*** Opening Material provided ***
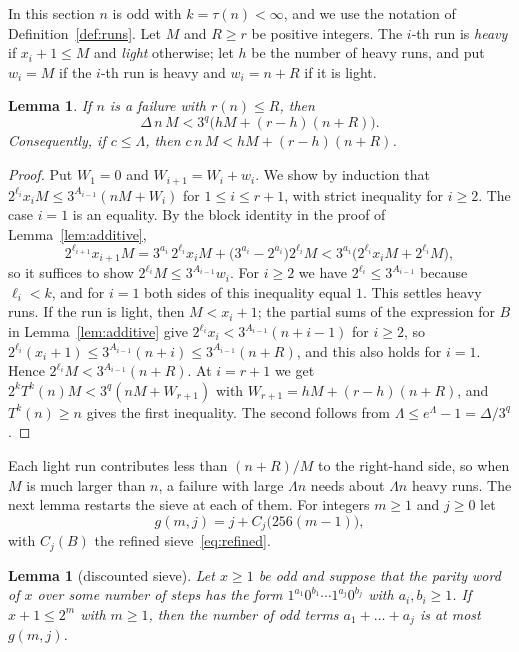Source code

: \documentclass[11pt]{amsart}
\newtheorem{lemma}[theorem]{Lemma}
\theoremstyle{definition}
\theoremstyle{remark}
\begin{document}
In this section $n$ is odd with $k=\tau(n)<\infty$, and we use the notation of Definition~\ref{def:runs}. Let $M$ and $R\ge r$ be positive integers. The $i$-th run is \emph{heavy} if $x_i+1\le M$ and \emph{light} otherwise; let $h$ be the number of heavy runs, and put $w_i=M$ if the $i$-th run is heavy and $w_i=n+R$ if it is light.

\begin{lemma}\label{lem:weights}
If $n$ is a failure with $r(n)\le R$, then
\[
\Delta\,n\,M<3^{q}\bigl(hM+(r-h)(n+R)\bigr).
\]
Consequently, if $c\le\Lambda$, then $c\,n\,M<hM+(r-h)(n+R)$.
\end{lemma}

\begin{proof}
Put $W_1=0$ and $W_{i+1}=W_i+w_i$. We show by induction that $2^{\ell_i}x_iM\le3^{A_{i-1}}(nM+W_i)$ for $1\le i\le r+1$, with strict inequality for $i\ge2$. The case $i=1$ is an equality. By the block identity in the proof of Lemma~\ref{lem:additive},
\[
2^{\ell_{i+1}}x_{i+1}M=3^{a_i}\,2^{\ell_i}x_iM+\bigl(3^{a_i}-2^{a_i}\bigr)2^{\ell_i}M<3^{a_i}\bigl(2^{\ell_i}x_iM+2^{\ell_i}M\bigr),
\]
so it suffices to show $2^{\ell_i}M\le3^{A_{i-1}}w_i$. For $i\ge2$ we have $2^{\ell_i}\le3^{A_{i-1}}$ because $\ell_i<k$, and for $i=1$ both sides of this inequality equal $1$. This settles heavy runs. If the run is light, then $M<x_i+1$; the partial sums of the expression for $B$ in Lemma~\ref{lem:additive} give $2^{\ell_i}x_i<3^{A_{i-1}}(n+i-1)$ for $i\ge2$, so $2^{\ell_i}(x_i+1)\le3^{A_{i-1}}(n+i)\le3^{A_{i-1}}(n+R)$, and this also holds for $i=1$. Hence $2^{\ell_i}M<3^{A_{i-1}}(n+R)$. At $i=r+1$ we get $2^{k}T^{k}(n)M<3^{q}(nM+W_{r+1})$ with $W_{r+1}=hM+(r-h)(n+R)$, and $T^{k}(n)\ge n$ gives the first inequality. The second follows from $\Lambda\le e^{\Lambda}-1=\Delta/3^{q}$.
\end{proof}

Each light run contributes less than $(n+R)/M$ to the right-hand side, so when $M$ is much larger than $n$, a failure with large $\Lambda n$ needs about $\Lambda n$ heavy runs. The next lemma restarts the sieve at each of them. For integers $m\ge1$ and $j\ge0$ let
\[
g(m,j)=j+C_j\bigl(256(m-1)\bigr),
\]
with $C_j(B)$ the refined sieve~\eqref{eq:refined}.

\begin{lemma}[discounted sieve]\label{lem:discounted}
Let $x\ge1$ be odd and suppose that the parity word of $x$ over some number of steps has the form $1^{a_1}0^{b_1}\cdots1^{a_j}0^{b_j}$ with $a_i,b_i\ge1$. If $x+1\le2^{m}$ with $m\ge1$, then the number of odd terms $a_1+\dots+a_j$ is at most $g(m,j)$.
\end{lemma}
\end{document}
*** Closing Material provided ***
◆ **Try it**
With the line containing "Let $x\ge1$ be" as the start and the last line of the entries as the end, print that whole span exactly.

◆ **Response to this exercise**
Let $x\ge1$ be odd and suppose that the parity word of $x$ over some number of steps has the form $1^{a_1}0^{b_1}\cdots1^{a_j}0^{b_j}$ with $a_i,b_i\ge1$. If $x+1\le2^{m}$ with $m\ge1$, then the number of odd terms $a_1+\dots+a_j$ is at most $g(m,j)$.
\end{lemma}
\end{document}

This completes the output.